AN OLD MAIL-GUARD

Thomas Adolphus Trollope’s reminiscences may be fitly supplemented by those of Moses James Nobbs, who died in June 1897, at the age of eighty years, and was one of the last of the mail-guards on the Exeter Road. To say that he was actually the last would be rash, for coachmen, postboys, and guards were a long-lived race, and it would not be at all surprising to learn that some ancient veterans still survive. Nobbs entered the service of the Post Office in 1836, and was transferred from the Bristol and Portsmouth to the London, Yeovil, and Exeter Mail in 1837.

Retiring at the close of 1891, he therefore saw fifty-five years’ service, and vividly recollected the time when the mails were conveyed in bags secured on the roof of the coach. At Christmas-time the load was always heavy; but although the correspondence of that season sometimes severely strained the capacity of the vehicle, it is not recorded that the mail had to be duplicated, as had to be done sometimes in after years when railways had superseded coaches.

When the Great Western Railway was opened through to Exeter in 1844 and the last mail coach on this route had been withdrawn, Nobbs was given the superintendence of the receiving and despatching of the mails from Paddington, and often spoke of the extraordinary growth of the Post Office business during the railway era. At one Christmas-tide he despatched from Paddington in a single day no less than twenty tons of letters and parcels.

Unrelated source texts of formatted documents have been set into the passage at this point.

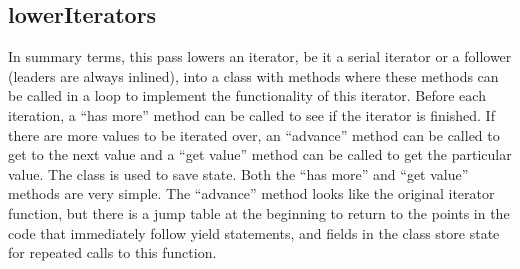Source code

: \documentclass[10pt]{article}
\begin{document}
\subsection{lowerIterators}
\label{sec:lowerIterators}

In summary terms, this pass lowers an iterator, be it a serial
iterator or a follower (leaders are always inlined), into a class with
methods where these methods can be called in a loop to implement the
functionality of this iterator.  Before each iteration, a ``has more''
method can be called to see if the iterator is finished.  If there are
more values to be iterated over, an ``advance'' method can be called
to get to the next value and a ``get value'' method can be called to
get the particular value.  The class is used to save state.  Both the
``has more'' and ``get value'' methods are very simple.  The
``advance'' method looks like the original iterator function, but
there is a jump table at the beginning to return to the points in the
code that immediately follow yield statements, and fields in the class
store state for repeated calls to this function.
\end{document}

He had not been without his adventures. ‘We had a very sad accident,’ he says, ‘with that mail on one occasion, between Whitchurch and Andover. The coach used to start from Piccadilly, where all the passengers and baggage were taken up. On this occasion the bags were brought up in a cart, as usual, and we were off in a few seconds. My coachman had been having a drinking bout with a friend that day, and when we had got a few miles on the road, I discovered that he was the worse for drink and that it was not safe for him to drive. So when we reached Hounslow I made him get off the box-seat; and after securing the mail-bags and putting him in my seat and strapping him in, I took the ribbons. At Whitchurch the coachman unstrapped himself and exchanged places with me, but we had not proceeded more than three miles when, the coach giving a jolt over a heap of stones, he fell between the horses, and the wheels of the coach ran over him, killing him on the spot. The horses, having no driver, broke into a full gallop, so, as there was no front passenger, I climbed over the roof, to gather up the reins, when I found that they had fallen among the horses’ feet and were trodden to bits. Returning over the roof, I missed my hold and fell into the road, but fortunately with no worse accident than some bruises and a sprained ankle. The horses kept on till they reached Andover, where they pulled up at the usual spot. Strange to say, no damage was done to the coach, though there was a very steep hill to go down. The “Old Exeter Mail,” which came behind our coach, found the body of my coachman on the road, and, a mile farther, picked me up.’

VI

THE SHORT STAGES

Suppose, instead of taking one of the fast mails to Exeter, and journeying straight away, we book a seat in one of the ‘short stages’ which were the only popular means of being conveyed between London and the suburbs in the days before railways, omnibuses, and tramways existed. We will take the stage to Brentford, because that is on our way.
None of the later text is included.